Hats off to Tim Hortons, because they sponsor her soccer team, they give every player a free drink after they are done playing, they just have to show their shirt. Pretty cool! Pooky bear loves it, and I'm loving it too because I am in need of a good cup of coffee after being the assistant coach for her team. Coffee is a good thing!

Monday, December 04, 2006

Trying to keep up with appearances

It's my family tradition to set the Christmas tree the first weekend of December, it is nice because it also coinsides with the start of advent. Chad and I decided it would be a godd idea to have a set time in which we do it, that way there is little procrastination from Chad and me not putting the tree up in the middle of November. It works well for us, Pooky bear and little monkey had a blast too!

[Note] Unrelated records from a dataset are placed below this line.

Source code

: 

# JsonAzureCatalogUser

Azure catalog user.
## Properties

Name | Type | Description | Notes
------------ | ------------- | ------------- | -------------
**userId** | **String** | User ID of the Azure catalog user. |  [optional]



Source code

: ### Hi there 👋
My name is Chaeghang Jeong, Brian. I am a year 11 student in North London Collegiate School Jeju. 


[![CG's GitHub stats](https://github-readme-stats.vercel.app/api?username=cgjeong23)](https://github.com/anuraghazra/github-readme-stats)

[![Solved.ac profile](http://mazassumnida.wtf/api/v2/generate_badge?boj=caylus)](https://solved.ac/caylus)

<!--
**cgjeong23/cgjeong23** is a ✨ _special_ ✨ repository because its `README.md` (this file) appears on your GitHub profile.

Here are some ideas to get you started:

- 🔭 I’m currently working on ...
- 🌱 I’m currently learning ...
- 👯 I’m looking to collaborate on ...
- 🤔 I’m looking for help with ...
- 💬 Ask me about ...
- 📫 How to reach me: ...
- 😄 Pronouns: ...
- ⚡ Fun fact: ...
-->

We set up the tree, which sadly is beginning to break down, and put the lights and some decorations only to discover we couldn't find a box of Christmas decorations. My tree right now is wilting at the top because the angel, which I normally use for decoration on my end table, is too big. Chad said we shouldn't put the angel up at all, but I commented that it isn't a Christmas tree with out a tree topper. Which I know sounds weird, but it wouldn't be the same; so, now I am trying to find the mysterious box which went missing and making decorations to help my poor tree look normal again.

It's a struggle trying to make my tree look like it used to. I'm missing all of the bows I hand made to replace garland and a lot of my ordaments I made as a child. I am happy we have the ones Pooky bear made last year, but it is not the same. I keep looking at pictures of my tree in previous years and feel sad it does not look the same.

Will this affect my Christmas? Of course not. If anything, I think I will get the kids to help me make new decorations for the tree to help with its lack of ordaments and bows. It still looks pretty when the lights are on.

Friday, December 01, 2006

helpful

No discipline seems pleasant at the time, but painful. Later on, however, it produces a harvest of righteousness and peace for those who have been trained by it.